I thought i breezed thru Easter and someone drop off candy for the boys and i go and grab 3-4 malted eggs (not thinking) and i ate 1 and im like omg what did i do and im waiting to be sick nothing happened.shoot
So i throw the rest away .
When we drive down the road i feel the resturants calling my name come on lisa you know you want me,,,,,,,so i sing to the radio and today at the stop light some women was eating a mcgriddle i almost got out and stole it from her...
I find my hardest time is when i had my monthly cycle..........
It does get better sweetie but we all have those days and food was my comfort and we all long for comfort.
Hang in there sweetie.
My mil talked about ciggs being my hubbys crutch i said yell and food is mine.
But Lisa you had the surgery yes its a tool to help me but it cant stop the want i get sometimes.
I thought i breezed thru Easter and someone drop off candy for the boys and i go and grab 3-4 malted eggs (not thinking) and i ate 1 and im like omg what did i do and im waiting to be sick nothing happened.shoot
So i throw the rest away .
When we drive down the road i feel the resturants calling my name come on lisa you know you want me,,,,,,,so i sing to the radio and today at the stop light some women was eating a mcgriddle i almost got out and stole it from her...
I find my hardest time is when i had my monthly cycle..........
It does get better sweetie but we all have those days and food was my comfort and we all long for comfort.
Hang in there sweetie.
It does get a lot better but it hasn't gone away completely for me yet.

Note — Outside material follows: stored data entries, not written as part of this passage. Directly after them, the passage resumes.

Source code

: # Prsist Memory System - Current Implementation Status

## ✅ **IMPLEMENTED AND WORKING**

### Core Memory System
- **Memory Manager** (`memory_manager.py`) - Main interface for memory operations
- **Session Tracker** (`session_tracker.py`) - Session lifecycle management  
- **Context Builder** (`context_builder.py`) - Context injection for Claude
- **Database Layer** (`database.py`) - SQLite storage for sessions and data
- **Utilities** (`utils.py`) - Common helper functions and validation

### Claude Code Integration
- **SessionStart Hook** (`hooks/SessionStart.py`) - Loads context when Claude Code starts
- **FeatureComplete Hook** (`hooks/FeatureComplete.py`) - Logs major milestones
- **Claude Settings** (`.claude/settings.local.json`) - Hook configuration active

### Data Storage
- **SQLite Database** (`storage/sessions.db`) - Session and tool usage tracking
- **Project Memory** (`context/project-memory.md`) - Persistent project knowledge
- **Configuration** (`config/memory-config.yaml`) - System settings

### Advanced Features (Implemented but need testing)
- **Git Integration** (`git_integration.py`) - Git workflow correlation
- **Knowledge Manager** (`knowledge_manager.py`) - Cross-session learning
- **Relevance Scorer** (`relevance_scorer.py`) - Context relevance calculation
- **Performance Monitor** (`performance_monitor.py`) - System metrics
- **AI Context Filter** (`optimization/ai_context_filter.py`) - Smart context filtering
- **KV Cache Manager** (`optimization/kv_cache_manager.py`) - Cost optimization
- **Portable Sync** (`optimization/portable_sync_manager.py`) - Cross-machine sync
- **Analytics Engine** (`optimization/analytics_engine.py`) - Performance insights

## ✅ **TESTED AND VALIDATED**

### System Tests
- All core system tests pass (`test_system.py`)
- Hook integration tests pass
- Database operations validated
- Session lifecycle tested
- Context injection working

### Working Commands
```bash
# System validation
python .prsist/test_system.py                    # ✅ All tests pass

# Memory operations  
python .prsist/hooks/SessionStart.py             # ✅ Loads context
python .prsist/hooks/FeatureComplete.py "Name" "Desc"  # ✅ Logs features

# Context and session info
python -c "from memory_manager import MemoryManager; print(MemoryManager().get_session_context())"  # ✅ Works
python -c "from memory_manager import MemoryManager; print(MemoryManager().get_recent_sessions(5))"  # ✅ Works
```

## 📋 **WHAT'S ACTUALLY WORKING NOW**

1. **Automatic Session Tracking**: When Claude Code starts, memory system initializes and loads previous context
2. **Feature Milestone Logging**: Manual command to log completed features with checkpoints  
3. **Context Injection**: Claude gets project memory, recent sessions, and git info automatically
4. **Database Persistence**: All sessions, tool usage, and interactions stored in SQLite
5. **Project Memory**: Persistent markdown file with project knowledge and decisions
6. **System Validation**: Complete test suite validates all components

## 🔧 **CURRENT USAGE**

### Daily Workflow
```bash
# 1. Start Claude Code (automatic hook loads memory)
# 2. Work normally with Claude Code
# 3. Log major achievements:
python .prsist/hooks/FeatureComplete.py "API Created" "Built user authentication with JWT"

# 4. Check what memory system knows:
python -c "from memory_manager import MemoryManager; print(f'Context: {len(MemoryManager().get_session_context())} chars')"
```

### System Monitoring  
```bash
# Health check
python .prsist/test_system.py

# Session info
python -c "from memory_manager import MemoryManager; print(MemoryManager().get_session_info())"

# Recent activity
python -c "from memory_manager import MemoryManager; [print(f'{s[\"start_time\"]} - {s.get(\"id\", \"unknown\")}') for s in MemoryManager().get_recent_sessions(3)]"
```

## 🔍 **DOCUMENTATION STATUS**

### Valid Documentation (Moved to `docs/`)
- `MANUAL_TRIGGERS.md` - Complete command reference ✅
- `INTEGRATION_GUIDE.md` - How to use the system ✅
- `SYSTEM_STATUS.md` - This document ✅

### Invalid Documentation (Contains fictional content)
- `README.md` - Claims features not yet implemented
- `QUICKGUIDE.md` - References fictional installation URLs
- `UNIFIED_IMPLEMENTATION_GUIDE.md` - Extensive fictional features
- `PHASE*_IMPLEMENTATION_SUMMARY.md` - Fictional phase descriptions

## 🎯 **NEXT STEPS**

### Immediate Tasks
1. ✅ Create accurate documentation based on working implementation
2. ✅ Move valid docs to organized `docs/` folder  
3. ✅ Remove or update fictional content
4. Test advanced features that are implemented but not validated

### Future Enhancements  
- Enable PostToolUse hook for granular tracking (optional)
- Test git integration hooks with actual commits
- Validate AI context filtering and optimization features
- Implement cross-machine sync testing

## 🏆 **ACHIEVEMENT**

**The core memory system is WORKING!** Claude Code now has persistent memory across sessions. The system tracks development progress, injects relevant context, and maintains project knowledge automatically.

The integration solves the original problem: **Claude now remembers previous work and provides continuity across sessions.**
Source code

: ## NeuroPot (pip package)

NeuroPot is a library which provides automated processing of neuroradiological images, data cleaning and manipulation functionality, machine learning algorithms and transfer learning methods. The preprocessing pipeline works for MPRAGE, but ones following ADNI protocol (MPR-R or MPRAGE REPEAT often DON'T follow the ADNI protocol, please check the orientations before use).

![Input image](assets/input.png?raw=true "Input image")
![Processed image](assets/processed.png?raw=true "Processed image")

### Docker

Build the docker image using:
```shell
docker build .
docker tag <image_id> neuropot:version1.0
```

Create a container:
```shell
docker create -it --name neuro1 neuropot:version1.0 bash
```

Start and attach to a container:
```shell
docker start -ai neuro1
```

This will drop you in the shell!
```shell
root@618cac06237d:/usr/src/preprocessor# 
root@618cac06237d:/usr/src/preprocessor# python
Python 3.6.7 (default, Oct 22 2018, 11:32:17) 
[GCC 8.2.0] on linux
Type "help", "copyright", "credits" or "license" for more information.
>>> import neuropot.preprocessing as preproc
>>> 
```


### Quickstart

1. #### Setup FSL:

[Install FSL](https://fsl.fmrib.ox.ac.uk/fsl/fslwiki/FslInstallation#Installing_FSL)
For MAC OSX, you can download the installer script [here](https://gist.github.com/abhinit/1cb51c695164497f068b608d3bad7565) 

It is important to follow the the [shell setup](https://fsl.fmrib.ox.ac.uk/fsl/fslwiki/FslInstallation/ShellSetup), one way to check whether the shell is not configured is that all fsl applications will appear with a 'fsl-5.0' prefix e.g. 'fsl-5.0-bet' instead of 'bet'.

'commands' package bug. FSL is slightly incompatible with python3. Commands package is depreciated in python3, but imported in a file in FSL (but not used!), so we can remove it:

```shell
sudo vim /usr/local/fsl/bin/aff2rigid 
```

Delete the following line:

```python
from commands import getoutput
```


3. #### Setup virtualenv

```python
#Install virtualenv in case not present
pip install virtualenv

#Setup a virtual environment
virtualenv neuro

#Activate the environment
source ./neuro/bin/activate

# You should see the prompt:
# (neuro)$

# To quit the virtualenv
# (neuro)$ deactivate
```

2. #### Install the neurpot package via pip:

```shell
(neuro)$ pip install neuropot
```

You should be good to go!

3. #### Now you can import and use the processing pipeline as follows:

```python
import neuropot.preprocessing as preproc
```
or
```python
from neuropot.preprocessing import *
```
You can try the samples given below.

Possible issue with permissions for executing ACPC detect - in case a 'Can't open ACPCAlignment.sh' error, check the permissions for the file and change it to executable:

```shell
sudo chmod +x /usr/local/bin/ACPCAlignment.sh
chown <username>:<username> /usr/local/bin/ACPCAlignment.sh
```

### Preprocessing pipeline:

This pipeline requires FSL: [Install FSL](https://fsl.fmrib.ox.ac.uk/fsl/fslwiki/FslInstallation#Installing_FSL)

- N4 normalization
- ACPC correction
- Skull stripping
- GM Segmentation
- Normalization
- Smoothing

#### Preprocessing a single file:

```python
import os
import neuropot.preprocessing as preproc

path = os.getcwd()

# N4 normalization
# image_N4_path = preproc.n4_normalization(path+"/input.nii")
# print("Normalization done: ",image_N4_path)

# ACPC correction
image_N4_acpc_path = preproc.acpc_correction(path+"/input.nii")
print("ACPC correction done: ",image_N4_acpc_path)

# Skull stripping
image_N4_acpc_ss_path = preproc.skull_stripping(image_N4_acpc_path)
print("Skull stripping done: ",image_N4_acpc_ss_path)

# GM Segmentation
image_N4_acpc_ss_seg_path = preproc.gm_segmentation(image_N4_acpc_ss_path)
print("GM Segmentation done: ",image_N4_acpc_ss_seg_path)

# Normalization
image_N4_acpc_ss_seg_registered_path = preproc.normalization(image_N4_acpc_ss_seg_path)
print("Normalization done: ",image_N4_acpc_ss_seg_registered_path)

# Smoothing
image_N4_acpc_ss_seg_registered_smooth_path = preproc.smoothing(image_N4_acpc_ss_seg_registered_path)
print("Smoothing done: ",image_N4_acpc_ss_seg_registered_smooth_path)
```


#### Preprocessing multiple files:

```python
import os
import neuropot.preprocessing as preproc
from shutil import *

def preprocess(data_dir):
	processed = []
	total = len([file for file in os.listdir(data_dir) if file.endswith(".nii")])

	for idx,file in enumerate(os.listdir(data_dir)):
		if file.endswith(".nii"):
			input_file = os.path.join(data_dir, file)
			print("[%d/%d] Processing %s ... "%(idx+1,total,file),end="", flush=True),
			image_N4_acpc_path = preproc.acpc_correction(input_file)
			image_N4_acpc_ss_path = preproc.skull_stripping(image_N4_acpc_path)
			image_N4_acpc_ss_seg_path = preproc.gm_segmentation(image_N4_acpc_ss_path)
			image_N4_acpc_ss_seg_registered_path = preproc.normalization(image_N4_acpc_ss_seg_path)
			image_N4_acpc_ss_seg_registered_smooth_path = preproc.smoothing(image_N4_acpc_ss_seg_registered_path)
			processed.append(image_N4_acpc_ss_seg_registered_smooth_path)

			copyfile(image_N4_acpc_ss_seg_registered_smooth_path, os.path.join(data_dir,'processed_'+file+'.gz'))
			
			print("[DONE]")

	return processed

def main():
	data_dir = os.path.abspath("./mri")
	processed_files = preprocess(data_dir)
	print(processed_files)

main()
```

I started taking the emotional eating classes at St Francis last week becasue of these same concerns. I know that I am an emotional eater and a food addict so I am trying everything that is reccommended to me to set myself up for success. I really think therapy should be a requirement with this surgery for most of us. I am sure it will take a while and lots of practice to undo a lifetime of bad habits and addictions but I am starting to feel really anxious about it.
Jeannie
Jeannie
33 lbs lost prior to surgery!
Becky, I have been thinking of you recently and wondering how you are getting along. Just know we are all here for you to lend support but we can't do it for you. I know you are not alone, I too find myself thinking we could go here shopping and then go here and get something to eat, even if we have just ate. I wish those addictions to food would go away. I am almost 2 years out and I still have days that it seems I have to keep telling myself "NO YOU JUST ATE AND YOU ARE NOT HUNGRY". I find myself thinking I'll eat just one bite but I know that one bite will lead to another so I resist my temptations as long as I can and then maybe I'll be hungry and make some good choices. Let me know if I can do anything for you.